Huge thanks to RosswithaOCD for sending the sample 

On with the review... take a Volvo in need of a bit of a wash after a few days out on the road, mainly dust, some water spots, little bit of mud from a small offroading excursion!



















First task was the foam and rinse... Now one thing of note here is I have stopped using specific Snow Foams, finding that car shampoos such as Hyper Wash, Shampoo Plus and 901 all work great through the lance, producing a nice but more importantly, _working_ foam. Only foam I keep now is Bilt Hamber for a little extra cleaning power. With that in mind, first thing was to use the Optimum through the foam lance. Mixing 5-10% (I just use a dollop, life's too short for measuring quantities to the last ml) in the lance bottle, and with a foam lance we get the following:




























Thick foam...










So the foam _looks_ good, but that means little in honesty for cleaning the car... Rinsing off the foam however after a few minutes dwell revealed the foam was active on the finish, all dust easily removed, a good effort at the water spots (surprising, as they are tough to shift especially in this weather where you get a shower and then intense sun to bake them onto the paint!), and general grime was removed very well for the foam and rinse stage... You could tell the paint was clean from the water sheeting, especially on lower (dirtiest) panels, which looked like freshly waxed panels pointing to effective cleaning... After the foam and rinse...



















Now, onto the two bucket wash, using a Sheepskin Shop lambswool mitt. Ready to go, with a nice slick wash solution and for those who like them, some nice foamy suds too 










Washing was a joy - the mitt glided over the paint, feeling very slick and slippy and very safe to the finish. Remaining waterspots were happily dealth with at this stage of the contact wash, the shampoo proving effective at cleaning here as well. Nice suds that lasted throughout the wash process as well...



















Rinsing the car was nice and easy, here I only gave the car a quick once over with the rose sprayer and sheeted the water off, the shampoo being very free rinsing with no evidence of streaking on the paintwork.
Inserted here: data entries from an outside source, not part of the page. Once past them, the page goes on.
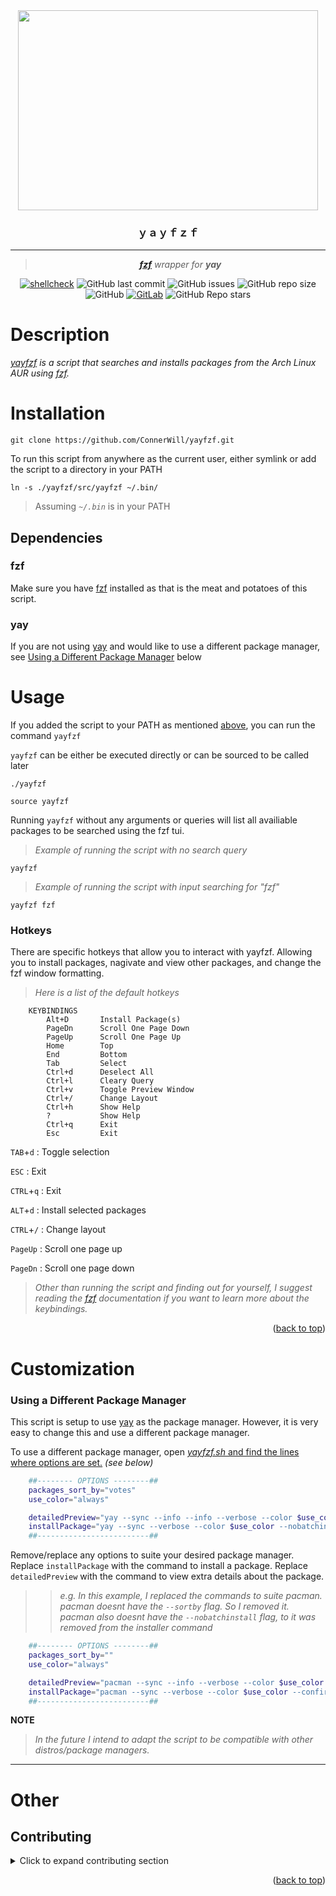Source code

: <div align="center">
<img width="480" height="320" src="assets/yayfzf_demo.gif">

### **ｙａｙｆｚｆ**

---
  
> ***[fzf](https://github.com/junegunn/fzf)** wrapper for **yay***

[![shellcheck](https://github.com/ConnerWill/yayfzf/actions/workflows/shellcheck.yml/badge.svg)](https://github.com/ConnerWill/yayfzf/actions/workflows/shellcheck.yml)
![GitHub last commit](https://img.shields.io/github/last-commit/ConnerWill/yayfzf)
![GitHub issues](https://img.shields.io/github/issues-raw/ConnerWill/yayfzf)
![GitHub repo size](https://img.shields.io/github/repo-size/ConnerWill/yayfzf)
![GitHub](https://img.shields.io/github/license/ConnerWill/yayfzf)
[![GitLab](https://img.shields.io/static/v1?label=gitlab&logo=gitlab&color=E24329&message=mirrored)](https://gitlab.com/ConnerWill/yayfzf)
![GitHub Repo stars](https://img.shields.io/github/stars/ConnerWill/yayfzf?style=social)

</div>

# Description

*[*yayfzf*](https://github.com/ConnerWill/yayfzf) is a script that searches and installs packages from the Arch Linux AUR using [fzf](https://github.com/junegunn/fzf).*

<!--
## Demo

<details>
<summary>Click to expand demos</summary>
<div align="center">

|      |      | <img width="1920" height="1080" src="assets/yayfzf_demo.gif"> |      |
| ---- | ---- | ------------------------------------------------------------- | ---- |
|      |      |                                                               |      |

<p align="right">(<a href="#top">back to top</a>)</p>
</details>  
</div>
-->

# Installation

  ```console
  git clone https://github.com/ConnerWill/yayfzf.git
  ```
  
 To run this script from anywhere as the current user, either symlink or add the script to a directory in your PATH

```shell
ln -s ./yayfzf/src/yayfzf ~/.bin/
```

> Assuming *`~/.bin`* is in your PATH


## Dependencies

### fzf

Make sure you have [fzf](https://github.com/junegunn/fzf) installed as that is the meat and potatoes of this script.

### yay

If you are not using [yay](https://github.com/Jguer/yay) and would like to use a different package manager, see [Using a Different Package Manager](#using-a-different-package-manager) below


# Usage

If you added the script to your PATH as mentioned [above](#installation), you can run the command `yayfzf`

`yayfzf` can be either be executed directly or can be sourced to be called later

```console
./yayfzf
```

```shell
source yayfzf
```

Running `yayfzf` without any arguments or queries will list all availiable packages to be searched using the fzf tui.

> *Example of running the script with no search query*
 
```shell
yayfzf
```

> *Example of running the script with input searching for "fzf"*
 
```shell
yayfzf fzf
```

### Hotkeys

There are specific hotkeys that allow you to interact with yayfzf.
Allowing you to install packages, nagivate and view other packages, and change the fzf window formatting.

> *Here is a list of the default hotkeys*

```manpage
    KEYBINDINGS
        Alt+D       Install Package(s)
        PageDn      Scroll One Page Down
        PageUp      Scroll One Page Up
        Home        Top
        End         Bottom
        Tab         Select
        Ctrl+d      Deselect All
        Ctrl+l      Cleary Query
        Ctrl+v      Toggle Preview Window
        Ctrl+/      Change Layout
        Ctrl+h      Show Help
        ?           Show Help
        Ctrl+q      Exit
        Esc         Exit
```

<kbd>`TAB`</kbd>+<kbd>`d`</kbd> : Toggle selection

<kbd>`ESC`</kbd> : Exit

<kbd>`CTRL`</kbd>+<kbd>`q`</kbd> : Exit

<kbd>`ALT`</kbd>+<kbd>`d`</kbd> : Install selected packages

<kbd>`CTRL`</kbd>+<kbd>`/`</kbd> : Change layout

<kbd>`PageUp`</kbd> : Scroll one page up

<kbd>`PageDn`</kbd> : Scroll one page down

  
  <!-- 
  <kbd>`↑`</kbd><br>
<kbd>`←`</kbd><kbd>`↓`</kbd><kbd>`→`</kbd><br><br>
<kbd>`h`</kbd><kbd>`j`</kbd><kbd>`k`</kbd><kbd>`l`</kbd><br><br>
  <kbd>`CTRL`</kbd> <kbd>`SUPER`</kbd> <kbd>`ALT`</kbd><br><br>
<kbd>`INSERT`</kbd><kbd>`HOME`</kbd><kbd>`PgUp`</kbd><br>
<kbd>`DELETE`</kbd><kbd>`END`</kbd><kbd>`PgDn`</kbd><br><br>
<kbd>`~`</kbd> <kbd>`FN`</kbd> <kbd>`F1`</kbd><br>
<kbd>`CAPSLOCK`</kbd> <kbd>`ESC`</kbd><br>
<kbd>`BACKSPACE`</kbd> <kbd>`DEL`</kbd><br>
-->
 
> *Other than running the script and finding out for yourself, I suggest reading the [fzf](https://github.com/junegunn/fzf) documentation if you want to learn more about the keybindings.*


<p align="right">(<a href="#top">back to top</a>)</p>


# Customization

### Using a Different Package Manager

This script is setup to use [yay](https://github.com/Jguer/yay) as the package manager.
However, it is very easy to change this and use a different package manager.

To use a different package manager, open [*yayfzf.sh* and find the lines where options are set.](https://github.com/ConnerWill/yayfzf/blob/82b6915d6130b8ba3deecf1360ca1c1a44759ab5/yayfzf.sh#L7) *(see below)*


```sh
    ##-------- OPTIONS --------##
    packages_sort_by="votes"
    use_color="always"

    detailedPreview="yay --sync --info --info --verbose --color $use_color "
    installPackage="yay --sync --verbose --color $use_color --nobatchinstall --confirm"
    ##-------------------------##
```


Remove/replace any options to suite your desired package manager.
Replace `installPackage` with the command to install a package.
Replace `detailedPreview` with the command to view extra details about the package.


> >  *e.g.*
> *In this example, I replaced the commands to suite pacman.*
> *pacman doesnt have the `--sortby` flag. So I removed it.*
> *pacman also doesnt have the `--nobatchinstall` flag, to it was removed from the installer command*


```sh
    ##-------- OPTIONS --------##
    packages_sort_by=""
    use_color="always"

    detailedPreview="pacman --sync --info --verbose --color $use_color "
    installPackage="pacman --sync --verbose --color $use_color --confirm"
    ##-------------------------##
```


**NOTE**
> *In the future I intend to adapt the script to be compatible with other distros/package managers.*

---


# Other

<!-- CONTRIBUTING -->
## Contributing

<details>
  <summary>Click to expand contributing section</summary>

  ---

Any contributions you make are **greatly appreciated**.

If you have a suggestion that would make this better, please fork the repo and create a pull request. You can also simply open an issue.


1. Fork the Project
2. Create your Feature Branch (`git checkout -b feature/AmazingFeature`)
3. Commit your Changes (`git commit -m 'Add some AmazingFeature'`)
4. Push to the Branch (`git push origin feature/AmazingFeature`)
5. Open a Pull Request


</details>


<p align="right">(<a href="#top">back to top</a>)</p>

[fzf]:
    (https://github.com/junegunn/fzf)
Dried off with Duragloss 951 Aquawax as a drying aid, and we are left with the following:





































One nice clean Volvo 

Overall impressions of the Optimum Shampoo are very good - it reminded me a lot of Zaino Z7, a shampoo I very much like but don't use owing to it not being cost economical compared to 901 from Duragloss. 901 being my favourite shampoo, the Optimum was just as enjoyable to use and just as effective which is praise indeed. I think I will buy some for myself now :thumb:


----------



## Bigpikle (May 21, 2007)

good review Dave - I agree with you on it being a cracking shampoo. I had suds sitting on the ground for about 5 hours after trying my sample from Ross. If I was using traditional shampoos these days it would be hard to look past the Optimum wash. Another great product from them IMHO. You just need to get it in gallons to get the full economy.


----------



## ads2k (Jul 12, 2006)

Great review Dave, thanks for sharing :thumb:


----------



## Ross (Apr 25, 2007)

Great review Its a fantastic shampoo.Glad you liked it Dave we have another Optimum shampoo convert now lol


----------



## Blue11 (Apr 17, 2009)

what's the cost and were to i buy some from?

Blue11


----------



## Mr Face (Jan 22, 2009)

RosswithaOCD said:


> Great review Its a fantastic shampoo.Glad you liked it Dave we have another Optimum shampoo convert now lol


Oh please, can I be a convert too ?? Ross, this looks like the optimum shampoo appreciation society is growing

Nice one Dave :thumb:


----------



## Ross (Apr 25, 2007)

Mr Face just buy some you will not be disapointed.


----------



## Blue11 (Apr 17, 2009)

RosswithaOCD said:


> Mr Face just buy some you will not be disapointed.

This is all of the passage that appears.